→ **Task prompt**: Restate the records exactly. Include all of them.

Records drawn from a dataset
-=-=-=-=-

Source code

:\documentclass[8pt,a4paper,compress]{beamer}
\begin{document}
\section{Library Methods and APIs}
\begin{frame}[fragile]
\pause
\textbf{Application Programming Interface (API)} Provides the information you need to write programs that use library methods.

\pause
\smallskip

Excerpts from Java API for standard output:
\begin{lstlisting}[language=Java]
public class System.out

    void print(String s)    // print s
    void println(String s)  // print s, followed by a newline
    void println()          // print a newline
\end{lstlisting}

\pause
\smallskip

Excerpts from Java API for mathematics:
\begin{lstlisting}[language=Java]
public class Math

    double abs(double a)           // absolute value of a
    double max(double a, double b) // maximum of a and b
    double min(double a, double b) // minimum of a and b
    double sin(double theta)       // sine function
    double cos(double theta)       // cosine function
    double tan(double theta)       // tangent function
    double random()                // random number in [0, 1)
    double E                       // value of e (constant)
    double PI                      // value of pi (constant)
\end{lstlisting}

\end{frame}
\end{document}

-=-=-=-=-

→ **The completed task**:
Source code

:\documentclass[8pt,a4paper,compress]{beamer}
\begin{document}
\section{Library Methods and APIs}
\begin{frame}[fragile]
\pause
\textbf{Application Programming Interface (API)} Provides the information you need to write programs that use library methods.

\pause
\smallskip

Excerpts from Java API for standard output:
\begin{lstlisting}[language=Java]
public class System.out

    void print(String s)    // print s
    void println(String s)  // print s, followed by a newline
    void println()          // print a newline
\end{lstlisting}

\pause
\smallskip

Excerpts from Java API for mathematics:
\begin{lstlisting}[language=Java]
public class Math

    double abs(double a)           // absolute value of a
    double max(double a, double b) // maximum of a and b
    double min(double a, double b) // minimum of a and b
    double sin(double theta)       // sine function
    double cos(double theta)       // cosine function
    double tan(double theta)       // tangent function
    double random()                // random number in [0, 1)
    double E                       // value of e (constant)
    double PI                      // value of pi (constant)
\end{lstlisting}

\end{frame}
\end{document}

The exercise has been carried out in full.